- Exercise prompt -
Within the data below, copy each line where the string "Cloud" is found.

- Source material -
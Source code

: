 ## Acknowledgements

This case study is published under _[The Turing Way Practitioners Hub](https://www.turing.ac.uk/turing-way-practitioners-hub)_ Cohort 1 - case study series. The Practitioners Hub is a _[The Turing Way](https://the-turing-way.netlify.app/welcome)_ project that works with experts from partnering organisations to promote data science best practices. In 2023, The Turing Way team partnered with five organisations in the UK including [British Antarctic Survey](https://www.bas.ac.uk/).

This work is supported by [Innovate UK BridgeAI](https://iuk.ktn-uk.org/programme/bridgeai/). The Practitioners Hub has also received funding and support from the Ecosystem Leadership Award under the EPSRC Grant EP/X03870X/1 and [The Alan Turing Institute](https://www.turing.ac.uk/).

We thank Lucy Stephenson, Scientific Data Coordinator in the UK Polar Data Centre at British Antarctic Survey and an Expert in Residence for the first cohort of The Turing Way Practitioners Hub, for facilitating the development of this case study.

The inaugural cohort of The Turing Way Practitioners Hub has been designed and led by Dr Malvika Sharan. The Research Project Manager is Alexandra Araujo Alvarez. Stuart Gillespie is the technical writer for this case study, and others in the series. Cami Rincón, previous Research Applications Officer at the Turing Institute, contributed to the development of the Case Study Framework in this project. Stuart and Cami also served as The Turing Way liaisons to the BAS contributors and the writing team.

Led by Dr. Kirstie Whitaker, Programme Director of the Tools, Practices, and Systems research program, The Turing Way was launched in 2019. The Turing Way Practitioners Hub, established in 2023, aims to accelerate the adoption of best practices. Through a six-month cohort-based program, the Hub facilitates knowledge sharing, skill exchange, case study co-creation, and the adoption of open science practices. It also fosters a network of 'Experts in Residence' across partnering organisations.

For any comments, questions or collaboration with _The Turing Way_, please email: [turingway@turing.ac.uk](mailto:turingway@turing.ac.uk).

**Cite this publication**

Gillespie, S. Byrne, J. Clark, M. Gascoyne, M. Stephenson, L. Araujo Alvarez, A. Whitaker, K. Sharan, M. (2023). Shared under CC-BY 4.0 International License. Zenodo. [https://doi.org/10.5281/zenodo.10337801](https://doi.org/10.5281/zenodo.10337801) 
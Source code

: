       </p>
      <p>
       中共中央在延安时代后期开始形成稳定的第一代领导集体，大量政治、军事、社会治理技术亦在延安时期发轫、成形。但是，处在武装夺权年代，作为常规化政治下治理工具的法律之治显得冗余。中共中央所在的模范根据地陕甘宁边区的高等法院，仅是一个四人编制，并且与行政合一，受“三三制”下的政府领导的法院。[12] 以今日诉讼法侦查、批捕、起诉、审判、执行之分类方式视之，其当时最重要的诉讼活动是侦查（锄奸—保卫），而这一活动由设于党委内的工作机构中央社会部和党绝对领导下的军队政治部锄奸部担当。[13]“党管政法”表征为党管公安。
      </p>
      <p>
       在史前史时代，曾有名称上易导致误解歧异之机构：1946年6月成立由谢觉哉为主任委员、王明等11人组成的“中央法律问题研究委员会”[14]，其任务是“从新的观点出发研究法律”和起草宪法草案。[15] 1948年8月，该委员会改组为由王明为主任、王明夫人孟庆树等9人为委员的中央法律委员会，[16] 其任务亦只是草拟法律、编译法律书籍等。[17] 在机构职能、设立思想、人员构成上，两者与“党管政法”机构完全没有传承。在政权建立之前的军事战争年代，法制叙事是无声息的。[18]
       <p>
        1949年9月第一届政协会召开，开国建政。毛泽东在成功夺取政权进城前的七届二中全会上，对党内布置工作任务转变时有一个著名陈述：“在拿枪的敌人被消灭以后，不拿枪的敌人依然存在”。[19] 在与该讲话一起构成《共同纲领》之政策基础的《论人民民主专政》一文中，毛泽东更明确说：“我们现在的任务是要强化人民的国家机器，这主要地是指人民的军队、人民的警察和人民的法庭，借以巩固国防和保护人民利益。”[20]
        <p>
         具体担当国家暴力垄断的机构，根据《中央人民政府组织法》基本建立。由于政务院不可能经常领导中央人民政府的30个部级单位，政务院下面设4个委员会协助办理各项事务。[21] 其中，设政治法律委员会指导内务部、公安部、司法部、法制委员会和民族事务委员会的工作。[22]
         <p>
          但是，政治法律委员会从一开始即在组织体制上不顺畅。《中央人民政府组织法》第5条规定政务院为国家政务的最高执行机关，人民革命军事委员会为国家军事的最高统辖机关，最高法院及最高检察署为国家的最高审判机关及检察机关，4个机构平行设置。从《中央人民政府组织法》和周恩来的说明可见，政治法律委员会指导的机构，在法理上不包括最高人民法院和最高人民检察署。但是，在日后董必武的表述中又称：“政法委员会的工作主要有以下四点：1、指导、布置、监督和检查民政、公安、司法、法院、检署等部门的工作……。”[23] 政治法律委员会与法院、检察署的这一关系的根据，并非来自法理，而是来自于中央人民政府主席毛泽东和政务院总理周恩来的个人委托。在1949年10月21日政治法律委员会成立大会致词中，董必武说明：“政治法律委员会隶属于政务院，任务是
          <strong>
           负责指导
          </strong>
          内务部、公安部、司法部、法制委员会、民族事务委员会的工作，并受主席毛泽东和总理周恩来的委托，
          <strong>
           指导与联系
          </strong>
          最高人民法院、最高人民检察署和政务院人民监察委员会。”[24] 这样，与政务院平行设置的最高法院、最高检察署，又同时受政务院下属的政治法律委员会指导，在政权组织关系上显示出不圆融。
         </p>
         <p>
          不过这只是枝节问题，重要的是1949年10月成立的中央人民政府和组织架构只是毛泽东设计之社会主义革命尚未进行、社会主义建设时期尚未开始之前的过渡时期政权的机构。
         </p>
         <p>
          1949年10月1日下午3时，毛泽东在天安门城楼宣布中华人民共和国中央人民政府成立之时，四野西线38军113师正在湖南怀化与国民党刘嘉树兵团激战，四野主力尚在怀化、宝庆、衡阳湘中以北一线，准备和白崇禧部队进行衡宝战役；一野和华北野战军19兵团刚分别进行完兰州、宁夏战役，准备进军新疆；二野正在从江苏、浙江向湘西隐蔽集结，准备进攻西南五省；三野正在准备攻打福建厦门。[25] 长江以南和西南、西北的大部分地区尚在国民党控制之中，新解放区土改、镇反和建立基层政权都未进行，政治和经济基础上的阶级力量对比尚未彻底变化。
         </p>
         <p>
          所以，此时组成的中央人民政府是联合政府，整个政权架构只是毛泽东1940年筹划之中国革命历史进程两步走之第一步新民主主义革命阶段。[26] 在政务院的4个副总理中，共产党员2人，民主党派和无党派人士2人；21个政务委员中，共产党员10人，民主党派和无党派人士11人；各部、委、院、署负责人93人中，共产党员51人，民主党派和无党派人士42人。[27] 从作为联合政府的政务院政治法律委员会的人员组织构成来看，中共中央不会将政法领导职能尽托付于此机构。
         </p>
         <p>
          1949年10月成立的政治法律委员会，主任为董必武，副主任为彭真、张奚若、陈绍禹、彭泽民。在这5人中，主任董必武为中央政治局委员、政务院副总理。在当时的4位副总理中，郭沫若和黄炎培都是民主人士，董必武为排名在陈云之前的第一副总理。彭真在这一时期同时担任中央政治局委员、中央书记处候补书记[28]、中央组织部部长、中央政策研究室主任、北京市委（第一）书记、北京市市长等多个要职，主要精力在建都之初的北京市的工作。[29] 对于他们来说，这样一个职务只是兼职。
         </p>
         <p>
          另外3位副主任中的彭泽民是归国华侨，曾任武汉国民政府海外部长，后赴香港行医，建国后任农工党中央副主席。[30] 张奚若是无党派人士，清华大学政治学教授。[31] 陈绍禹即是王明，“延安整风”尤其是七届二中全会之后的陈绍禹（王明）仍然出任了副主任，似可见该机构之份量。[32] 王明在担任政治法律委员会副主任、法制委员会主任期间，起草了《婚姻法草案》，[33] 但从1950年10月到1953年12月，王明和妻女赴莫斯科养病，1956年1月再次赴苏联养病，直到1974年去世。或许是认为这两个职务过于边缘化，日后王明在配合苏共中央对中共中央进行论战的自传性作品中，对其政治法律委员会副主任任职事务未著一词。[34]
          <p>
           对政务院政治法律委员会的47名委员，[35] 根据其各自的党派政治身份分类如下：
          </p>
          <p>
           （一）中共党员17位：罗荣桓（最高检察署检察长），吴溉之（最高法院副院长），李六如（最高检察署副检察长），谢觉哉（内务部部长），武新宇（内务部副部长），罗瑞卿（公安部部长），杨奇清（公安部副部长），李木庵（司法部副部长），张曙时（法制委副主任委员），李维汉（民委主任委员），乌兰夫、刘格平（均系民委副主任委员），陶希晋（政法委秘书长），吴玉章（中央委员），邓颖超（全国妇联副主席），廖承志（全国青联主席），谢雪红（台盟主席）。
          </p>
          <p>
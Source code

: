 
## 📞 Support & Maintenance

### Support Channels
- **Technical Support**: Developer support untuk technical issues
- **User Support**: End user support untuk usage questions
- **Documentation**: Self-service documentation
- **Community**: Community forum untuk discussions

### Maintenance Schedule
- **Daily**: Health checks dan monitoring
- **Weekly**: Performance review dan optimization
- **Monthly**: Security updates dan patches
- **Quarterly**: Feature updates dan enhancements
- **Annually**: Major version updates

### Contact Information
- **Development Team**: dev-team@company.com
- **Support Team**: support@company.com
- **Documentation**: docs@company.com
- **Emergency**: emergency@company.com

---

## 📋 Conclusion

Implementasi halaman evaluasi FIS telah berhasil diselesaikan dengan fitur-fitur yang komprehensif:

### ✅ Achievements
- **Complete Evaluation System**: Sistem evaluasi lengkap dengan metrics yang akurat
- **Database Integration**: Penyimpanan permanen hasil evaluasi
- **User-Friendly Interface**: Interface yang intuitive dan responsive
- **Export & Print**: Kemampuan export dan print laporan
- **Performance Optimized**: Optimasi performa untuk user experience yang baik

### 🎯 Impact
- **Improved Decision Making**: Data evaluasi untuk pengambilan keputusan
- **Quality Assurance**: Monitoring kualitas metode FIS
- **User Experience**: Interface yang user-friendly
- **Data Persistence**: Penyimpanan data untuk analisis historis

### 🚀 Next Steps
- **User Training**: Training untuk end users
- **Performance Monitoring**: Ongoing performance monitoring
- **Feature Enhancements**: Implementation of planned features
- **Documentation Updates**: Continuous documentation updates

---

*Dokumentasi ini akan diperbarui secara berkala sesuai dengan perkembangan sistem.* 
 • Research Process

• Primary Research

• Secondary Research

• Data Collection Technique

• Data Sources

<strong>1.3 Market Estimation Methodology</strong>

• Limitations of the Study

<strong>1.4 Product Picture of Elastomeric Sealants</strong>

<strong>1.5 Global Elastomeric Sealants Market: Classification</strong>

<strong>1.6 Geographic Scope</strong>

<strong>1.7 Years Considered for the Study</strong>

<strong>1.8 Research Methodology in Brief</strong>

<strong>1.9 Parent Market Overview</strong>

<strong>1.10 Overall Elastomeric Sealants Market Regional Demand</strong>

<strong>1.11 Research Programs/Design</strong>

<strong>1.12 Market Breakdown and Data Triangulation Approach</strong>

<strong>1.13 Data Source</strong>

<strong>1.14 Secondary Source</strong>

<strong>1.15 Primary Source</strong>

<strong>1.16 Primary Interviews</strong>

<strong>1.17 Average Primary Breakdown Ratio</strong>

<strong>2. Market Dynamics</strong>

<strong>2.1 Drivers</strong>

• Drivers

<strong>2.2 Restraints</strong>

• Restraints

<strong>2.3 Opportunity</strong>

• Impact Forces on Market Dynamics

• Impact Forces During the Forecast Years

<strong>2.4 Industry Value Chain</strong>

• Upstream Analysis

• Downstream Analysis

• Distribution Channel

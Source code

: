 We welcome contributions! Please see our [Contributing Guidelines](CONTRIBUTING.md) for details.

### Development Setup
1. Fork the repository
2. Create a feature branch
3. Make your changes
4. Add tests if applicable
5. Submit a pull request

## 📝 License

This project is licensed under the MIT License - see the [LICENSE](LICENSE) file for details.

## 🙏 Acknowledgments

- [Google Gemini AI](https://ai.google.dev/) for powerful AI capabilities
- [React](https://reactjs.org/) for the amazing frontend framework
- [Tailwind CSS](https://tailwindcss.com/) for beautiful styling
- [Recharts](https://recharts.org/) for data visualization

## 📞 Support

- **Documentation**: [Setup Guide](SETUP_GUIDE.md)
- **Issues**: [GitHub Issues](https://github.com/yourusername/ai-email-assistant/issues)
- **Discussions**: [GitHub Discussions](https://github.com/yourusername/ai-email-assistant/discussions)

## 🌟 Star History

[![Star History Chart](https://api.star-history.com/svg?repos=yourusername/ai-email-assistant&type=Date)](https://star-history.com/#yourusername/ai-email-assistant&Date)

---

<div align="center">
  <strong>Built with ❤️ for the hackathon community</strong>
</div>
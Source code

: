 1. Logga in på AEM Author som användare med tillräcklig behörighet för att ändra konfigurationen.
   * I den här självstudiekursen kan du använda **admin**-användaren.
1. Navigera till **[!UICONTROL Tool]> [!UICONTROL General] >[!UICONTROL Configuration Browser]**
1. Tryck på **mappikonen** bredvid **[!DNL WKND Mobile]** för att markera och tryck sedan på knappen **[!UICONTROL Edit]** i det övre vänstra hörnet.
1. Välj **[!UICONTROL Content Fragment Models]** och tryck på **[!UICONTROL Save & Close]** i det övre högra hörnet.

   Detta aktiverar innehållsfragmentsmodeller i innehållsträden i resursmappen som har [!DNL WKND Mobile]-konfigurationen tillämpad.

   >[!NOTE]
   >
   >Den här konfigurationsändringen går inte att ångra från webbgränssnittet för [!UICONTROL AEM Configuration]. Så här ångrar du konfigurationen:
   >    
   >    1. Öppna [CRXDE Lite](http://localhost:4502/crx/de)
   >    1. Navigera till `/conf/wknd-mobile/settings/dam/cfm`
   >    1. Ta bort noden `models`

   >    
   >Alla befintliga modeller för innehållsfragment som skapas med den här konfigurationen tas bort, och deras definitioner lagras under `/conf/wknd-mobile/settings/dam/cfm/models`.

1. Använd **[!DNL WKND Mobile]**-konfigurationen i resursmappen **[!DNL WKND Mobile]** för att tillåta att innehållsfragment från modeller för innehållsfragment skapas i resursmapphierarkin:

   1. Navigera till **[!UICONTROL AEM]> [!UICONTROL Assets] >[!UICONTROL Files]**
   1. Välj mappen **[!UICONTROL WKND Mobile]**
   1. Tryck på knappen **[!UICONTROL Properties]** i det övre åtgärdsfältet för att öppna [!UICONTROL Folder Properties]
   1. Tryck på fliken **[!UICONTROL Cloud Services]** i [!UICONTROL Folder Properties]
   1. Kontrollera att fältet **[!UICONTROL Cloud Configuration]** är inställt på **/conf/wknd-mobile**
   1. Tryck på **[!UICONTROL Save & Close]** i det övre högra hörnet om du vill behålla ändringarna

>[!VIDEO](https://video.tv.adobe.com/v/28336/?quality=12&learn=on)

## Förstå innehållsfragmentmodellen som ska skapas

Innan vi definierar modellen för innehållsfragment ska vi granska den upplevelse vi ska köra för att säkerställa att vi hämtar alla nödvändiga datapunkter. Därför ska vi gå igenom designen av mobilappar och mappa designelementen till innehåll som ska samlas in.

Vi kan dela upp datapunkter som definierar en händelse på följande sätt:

- Reply -
   1. Tryck på fliken **[!UICONTROL Cloud Services]** i [!UICONTROL Folder Properties]
   1. Kontrollera att fältet **[!UICONTROL Cloud Configuration]** är inställt på **/conf/wknd-mobile**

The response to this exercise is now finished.